# Requirement
Give back exactly the lines of the data below, starting with the line that has "アニメのマラソンも一段落したところでのOVA・・・" and going on through the line that has "僕は友達が少ない あどおんでぃすく \[Blu-ray\]".

-------- Data for review --------

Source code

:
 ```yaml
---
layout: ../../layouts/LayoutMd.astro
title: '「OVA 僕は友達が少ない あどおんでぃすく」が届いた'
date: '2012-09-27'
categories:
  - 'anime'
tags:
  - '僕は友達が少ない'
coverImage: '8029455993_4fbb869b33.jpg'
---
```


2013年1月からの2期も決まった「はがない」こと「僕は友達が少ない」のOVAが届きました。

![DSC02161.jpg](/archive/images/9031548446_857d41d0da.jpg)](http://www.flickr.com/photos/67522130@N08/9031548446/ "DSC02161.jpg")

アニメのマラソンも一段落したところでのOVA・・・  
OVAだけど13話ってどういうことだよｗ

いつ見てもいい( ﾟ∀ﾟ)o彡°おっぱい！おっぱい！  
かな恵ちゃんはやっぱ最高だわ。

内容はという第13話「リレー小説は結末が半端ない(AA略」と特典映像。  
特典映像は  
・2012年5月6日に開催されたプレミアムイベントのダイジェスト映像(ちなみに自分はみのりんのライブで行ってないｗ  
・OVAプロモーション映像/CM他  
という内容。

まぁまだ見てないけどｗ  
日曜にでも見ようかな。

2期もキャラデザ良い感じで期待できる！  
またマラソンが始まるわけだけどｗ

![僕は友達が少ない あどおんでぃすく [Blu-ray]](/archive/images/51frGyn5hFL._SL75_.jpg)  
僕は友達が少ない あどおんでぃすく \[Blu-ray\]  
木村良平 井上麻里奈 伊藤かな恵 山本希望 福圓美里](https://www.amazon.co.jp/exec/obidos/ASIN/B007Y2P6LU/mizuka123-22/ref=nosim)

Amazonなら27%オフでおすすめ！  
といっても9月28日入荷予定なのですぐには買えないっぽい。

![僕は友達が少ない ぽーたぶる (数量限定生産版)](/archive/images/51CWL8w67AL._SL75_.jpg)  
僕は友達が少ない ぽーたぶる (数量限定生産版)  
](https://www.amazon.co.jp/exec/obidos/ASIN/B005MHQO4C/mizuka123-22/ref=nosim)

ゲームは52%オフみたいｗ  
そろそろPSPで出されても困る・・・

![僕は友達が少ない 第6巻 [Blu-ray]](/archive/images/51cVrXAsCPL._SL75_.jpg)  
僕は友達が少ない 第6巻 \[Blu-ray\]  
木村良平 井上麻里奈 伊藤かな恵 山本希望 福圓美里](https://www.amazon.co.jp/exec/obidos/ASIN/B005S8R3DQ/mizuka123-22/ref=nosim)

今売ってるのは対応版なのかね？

--------

# Solution for this exercise
アニメのマラソンも一段落したところでのOVA・・・  
OVAだけど13話ってどういうことだよｗ

いつ見てもいい( ﾟ∀ﾟ)o彡°おっぱい！おっぱい！  
かな恵ちゃんはやっぱ最高だわ。

内容はという第13話「リレー小説は結末が半端ない(AA略」と特典映像。  
特典映像は  
・2012年5月6日に開催されたプレミアムイベントのダイジェスト映像(ちなみに自分はみのりんのライブで行ってないｗ  
・OVAプロモーション映像/CM他  
という内容。

まぁまだ見てないけどｗ  
日曜にでも見ようかな。

2期もキャラデザ良い感じで期待できる！  
またマラソンが始まるわけだけどｗ

![僕は友達が少ない あどおんでぃすく [Blu-ray]](/archive/images/51frGyn5hFL._SL75_.jpg)  
僕は友達が少ない あどおんでぃすく \[Blu-ray\]  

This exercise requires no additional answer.